I feel as though icy needles puncture my stomach. No. Oh, God. Please, no. 

I call Dad. 

No. Answer.

Despair twists sharply, low in my stomach. 

I put a hand to my mouth to stifle my sobs. No! How can the world take them from me! From us! It’s bad enough living in another continent but at least we knew that they were alive somewhere else in the world. Now they’re gone. 

Dead. 

They. Are. Dead.

Shock lances through me, holding me immobile. 

Adam comes into the living room and one look at my face tells him all he needs to know. 


It’s not easy. But we heal. Slowly. Piecing each other together and smoothing out the cracks. At first it’s a physical pain to even think about them, it's easier to ignore the truth gnawing at my insides. But soon, I can talk about Matie, or Mom, or Dad, without feeling like someone carved out my heart and served it on a platter. 


Adam and I are sleeping when the first alarms come on. It’s a loud blaring sound that makes me want to rip my ears off. 

“What’s that, Mira?” Adam asks me. 

“I don’t know. Stay here,” I order, getting up and putting a coat on top of my sweatpants and T-shirt. I open the door of our apartment and peek out, only to be greeted by people running around grabbing everything they can from their rooms and taking it out of the front door. What in the world?

“Ivana!” I call out to my neighbor, she’s about my age and knows all of the gossip. She’ll know what’s going on. “Que pasó?” I asked in Spanish. What happened? 

“Es una bomba! Sale!” And she runs out of the apartment. 

It's a bomb. Leave.

No. I run back into our room and grab Adam’s arm. 

“We need to leave, Adam,” I say running into the hallway and out the door. Where can we go? Where will it be safe? 

“Why?” Adam asks.

“There’s a bomb coming here,” I say somberly. 

Adam grabs my hand with his and speaks calmly, and I notice how easy it is to forget how this experience has made us grow up so fast. “Even if we leave we won’t be able to outrun a bomb. There’s no point.”
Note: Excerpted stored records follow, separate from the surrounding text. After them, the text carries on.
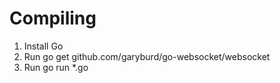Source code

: Compiling
=========

1. Install Go
2. Run
	go get github.com/garyburd/go-websocket/websocket
3. Run
	go run *.go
His words hit me like I’m standing on train tracks and a full speed train slams into me. 

He’s right. 

We can’t escape this.

I sit down on the cold concrete and gently pull Adam down with me. 

“I have a joke,” I say, trying to cheer him up. If we can’t live, I’m glad to have been a sister to him, glad to have lived these past months with him and bonded so much. “¿Cuál es la fruta más paciente?” What is the most patient fruit?
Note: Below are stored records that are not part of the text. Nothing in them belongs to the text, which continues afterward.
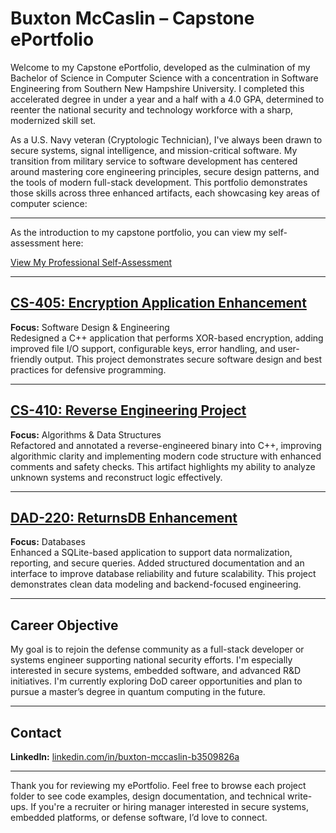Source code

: # Buxton McCaslin – Capstone ePortfolio

Welcome to my Capstone ePortfolio, developed as the culmination of my Bachelor of Science in Computer Science with a concentration in Software Engineering from Southern New Hampshire University. I completed this accelerated degree in under a year and a half with a 4.0 GPA, determined to reenter the national security and technology workforce with a sharp, modernized skill set.

As a U.S. Navy veteran (Cryptologic Technician), I've always been drawn to secure systems, signal intelligence, and mission-critical software. My transition from military service to software development has centered around mastering core engineering principles, secure design patterns, and the tools of modern full-stack development. This portfolio demonstrates those skills across three enhanced artifacts, each showcasing key areas of computer science:

---

As the introduction to my capstone portfolio, you can view my self-assessment here:

[View My Professional Self-Assessment](https://github.com/BuxtonR/Capstone---ePortfolio/blob/main/CS_499_Module_Seven_Professional_Self-Assessment.docx)

---

## [CS-405: Encryption Application Enhancement](./CS-405-Encryption-Enhancement)

**Focus:** Software Design & Engineering  
Redesigned a C++ application that performs XOR-based encryption, adding improved file I/O support, configurable keys, error handling, and user-friendly output. This project demonstrates secure software design and best practices for defensive programming.

---

## [CS-410: Reverse Engineering Project](./CS-410-ReverseEngineering-Enhancement)

**Focus:** Algorithms & Data Structures  
Refactored and annotated a reverse-engineered binary into C++, improving algorithmic clarity and implementing modern code structure with enhanced comments and safety checks. This artifact highlights my ability to analyze unknown systems and reconstruct logic effectively.

---

## [DAD-220: ReturnsDB Enhancement](./DAD-220-Database-Enhancement)

**Focus:** Databases  
Enhanced a SQLite-based application to support data normalization, reporting, and secure queries. Added structured documentation and an interface to improve database reliability and future scalability. This project demonstrates clean data modeling and backend-focused engineering.

---

## Career Objective

My goal is to rejoin the defense community as a full-stack developer or systems engineer supporting national security efforts. I'm especially interested in secure systems, embedded software, and advanced R&D initiatives. I'm currently exploring DoD career opportunities and plan to pursue a master’s degree in quantum computing in the future.

---

## Contact

**LinkedIn:** [linkedin.com/in/buxton-mccaslin-b3509826a](https://www.linkedin.com/in/buxton-mccaslin-b3509826a)  

---

Thank you for reviewing my ePortfolio. Feel free to browse each project folder to see code examples, design documentation, and technical write-ups. If you're a recruiter or hiring manager interested in secure systems, embedded platforms, or defense software, I’d love to connect.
I wait for him to translate it. 

“Que?” What?

“Es pera.” Espera means to wait, and es pera means it's a pear. 

We laugh together. 

“I must be a really good teacher if you can understand that joke so well,” I say.
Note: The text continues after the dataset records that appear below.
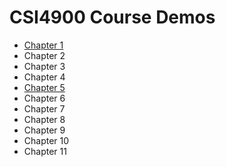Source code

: # CSI4900 Course Demos

- [Chapter 1](ch1.md)
- Chapter 2
- Chapter 3
- Chapter 4
- [Chapter 5](Chapter5/hat.html)
- Chapter 6
- Chapter 7
- Chapter 8
- Chapter 9
- Chapter 10
- Chapter 11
“You are. Mira,” Adam says.

“Thank you. Adam,” I say, smiling slightly. “For everything.”

After this we have nothing else to say, so we just hold each other under the stars, knowing that any second can be our last. But this is the best ending I could’ve ever imagined. And so, when I can see the plane that held the bomb in the sky coming towards us. I am not as afraid as I would’ve thought. 

“I love you, Adam.”

“I love you too.”

I squeeze my eyes shut.

And then:

Nothing. 


The author's comments:

I am 16 years old and I wrote this with the help of my best friend, Mahira Nasir. She helps me with all of my writing and I never could’ve written this without her. This piece is based off of my brother’s and my rocky relationship which I hope gets better as Mira and Adam’s does.